Abattre le capitalisme
Le journaliste écologiste Hervé Kempf livre un démontage en règle du système économique.
dans l’hebdo N° 1046 Acheter ce numéro
«Pour sauver la planète, sortez du capitalisme. » Cette affirmation, titre du dernier essai d’Hervé Kempf, ne risque pas d’être évoquée, même sous forme d’interrogation, lors du sommet du G20 à Londres le 2 avril. Pour sauver la planète – c’est l’ordre du jour, l’air de rien –, il sera éventuellement question de réformer le capitalisme. Une attitude aux antipodes du propos de Kempf, d’une franchise brute. Pas de théorie alambiquée, mais des faits reliés pour fouailler les entrailles de la bête blessée : il faut l’abattre, car tout indique qu’aucun remède n’agira.
C’est un récit ramassé, l’assemblage de témoignages qui font corps, fort abordable, que nous livre l’auteur, journaliste au Monde, où il vient d’hériter d’une chronique écologie hebdomadaire – une reconnaissance, de la part d’un quotidien où il fait figure de maquisard. L’un de ses talents, c’est de savoir percer les opacités de l’économie avec le projecteur de l’humanisme.
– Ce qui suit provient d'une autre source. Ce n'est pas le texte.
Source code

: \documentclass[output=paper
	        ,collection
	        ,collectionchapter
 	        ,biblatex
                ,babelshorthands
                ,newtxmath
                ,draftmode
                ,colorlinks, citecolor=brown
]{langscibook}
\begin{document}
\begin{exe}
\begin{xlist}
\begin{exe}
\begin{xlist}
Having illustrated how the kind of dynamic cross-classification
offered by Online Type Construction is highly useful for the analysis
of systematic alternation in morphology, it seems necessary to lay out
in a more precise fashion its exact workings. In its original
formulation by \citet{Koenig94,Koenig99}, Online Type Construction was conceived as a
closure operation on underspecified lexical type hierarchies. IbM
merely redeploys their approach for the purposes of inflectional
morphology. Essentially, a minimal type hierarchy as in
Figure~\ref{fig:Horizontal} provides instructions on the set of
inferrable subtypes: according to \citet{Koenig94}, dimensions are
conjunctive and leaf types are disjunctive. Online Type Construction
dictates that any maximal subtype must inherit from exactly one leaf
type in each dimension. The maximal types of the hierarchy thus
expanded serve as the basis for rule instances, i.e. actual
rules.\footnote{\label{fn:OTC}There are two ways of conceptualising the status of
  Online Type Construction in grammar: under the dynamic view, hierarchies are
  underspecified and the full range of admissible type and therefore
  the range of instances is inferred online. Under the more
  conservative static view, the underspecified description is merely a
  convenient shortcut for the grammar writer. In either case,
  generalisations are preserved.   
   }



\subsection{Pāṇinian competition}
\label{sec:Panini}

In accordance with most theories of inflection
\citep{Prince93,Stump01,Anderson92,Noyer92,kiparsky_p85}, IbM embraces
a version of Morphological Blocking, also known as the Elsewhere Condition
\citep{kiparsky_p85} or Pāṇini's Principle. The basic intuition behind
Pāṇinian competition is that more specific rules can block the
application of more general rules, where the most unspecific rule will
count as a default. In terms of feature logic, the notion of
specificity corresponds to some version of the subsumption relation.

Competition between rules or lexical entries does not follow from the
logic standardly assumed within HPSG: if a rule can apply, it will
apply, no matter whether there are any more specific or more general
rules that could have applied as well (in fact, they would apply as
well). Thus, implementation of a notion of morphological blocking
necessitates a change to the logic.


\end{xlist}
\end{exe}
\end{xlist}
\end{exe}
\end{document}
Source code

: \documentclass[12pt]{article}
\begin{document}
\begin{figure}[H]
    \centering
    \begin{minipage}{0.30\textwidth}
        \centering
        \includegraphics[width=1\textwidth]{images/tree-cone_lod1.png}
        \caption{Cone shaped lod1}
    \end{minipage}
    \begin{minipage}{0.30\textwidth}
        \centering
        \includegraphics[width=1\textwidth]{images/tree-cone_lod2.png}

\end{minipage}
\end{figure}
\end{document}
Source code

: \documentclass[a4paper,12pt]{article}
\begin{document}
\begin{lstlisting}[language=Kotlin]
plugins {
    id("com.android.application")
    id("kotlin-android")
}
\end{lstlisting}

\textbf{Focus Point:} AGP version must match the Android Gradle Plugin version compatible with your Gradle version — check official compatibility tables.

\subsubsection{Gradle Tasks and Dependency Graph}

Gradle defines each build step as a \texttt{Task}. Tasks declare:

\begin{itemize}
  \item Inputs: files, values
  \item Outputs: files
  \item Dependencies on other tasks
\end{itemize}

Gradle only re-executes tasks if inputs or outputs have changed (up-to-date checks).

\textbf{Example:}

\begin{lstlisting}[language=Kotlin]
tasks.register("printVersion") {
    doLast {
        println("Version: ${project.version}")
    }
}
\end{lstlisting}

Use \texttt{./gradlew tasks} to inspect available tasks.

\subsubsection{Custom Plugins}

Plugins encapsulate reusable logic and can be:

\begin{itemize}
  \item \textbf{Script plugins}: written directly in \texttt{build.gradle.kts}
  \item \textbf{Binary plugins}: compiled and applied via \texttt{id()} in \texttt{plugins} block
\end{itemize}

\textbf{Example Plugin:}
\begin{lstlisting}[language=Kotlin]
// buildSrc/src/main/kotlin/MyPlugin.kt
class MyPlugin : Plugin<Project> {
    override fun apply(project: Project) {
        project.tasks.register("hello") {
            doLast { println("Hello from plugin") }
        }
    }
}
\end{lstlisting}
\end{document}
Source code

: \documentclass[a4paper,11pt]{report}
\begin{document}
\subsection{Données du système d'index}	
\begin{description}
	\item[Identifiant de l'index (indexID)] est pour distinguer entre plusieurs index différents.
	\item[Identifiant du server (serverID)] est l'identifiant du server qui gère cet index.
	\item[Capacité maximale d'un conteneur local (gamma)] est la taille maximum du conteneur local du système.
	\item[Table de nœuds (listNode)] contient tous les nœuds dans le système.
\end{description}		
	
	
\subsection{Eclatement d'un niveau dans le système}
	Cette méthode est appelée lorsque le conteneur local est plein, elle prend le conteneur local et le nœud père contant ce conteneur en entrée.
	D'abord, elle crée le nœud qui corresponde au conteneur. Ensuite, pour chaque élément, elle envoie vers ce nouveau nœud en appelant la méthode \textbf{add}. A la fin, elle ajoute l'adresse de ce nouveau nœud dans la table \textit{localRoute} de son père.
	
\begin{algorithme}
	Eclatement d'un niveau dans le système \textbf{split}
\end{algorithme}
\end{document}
Son inventaire des dérives du capitalisme, articulant libre-échangisme, spirale productiviste et consumériste, glorification de l’individualisme et dissolution du langage (le propre des sociétés) – une profonde crise éthique, finalement –, est un excellent vade-mecum à l’usage de ceux que rebute le fatras d’experts « ès » quelque chose.
L’un des plus intéressants chapitres décortique la fébrilité planétaire autour de l’énergie, et préfigure le déraillement final engagé par les premières médications des docteurs Diafoirus : de vieilles potions pour subclaquants, rebaptisées « croissance verte ». Infantilisant l’humanité, menacée du châtiment d’un « retour à la bougie » , les gouvernements justifient l’aventurisme des technocrates : veut-on, pour prix de l’autisme, le nucléaire en supermarché, le saccage de l’exploitation des sables bitumineux, et même la monoculture intensive des éoliennes dans les campagnes ?
Il faudra longtemps encore dénoncer ces soubresauts, mais il est aujourd’hui vital d’alimenter le public en perspectives : le risque existe de le livrer, désemparé, aux ruses renouvelées des fétichistes du capitalisme. Des alternatives, l’auteur en propose, rapidement. L’idée-clé essentielle : le pivot de la reconstruction, c’est la solidarité. C’est donc d’abord dans la tête que ça se joue.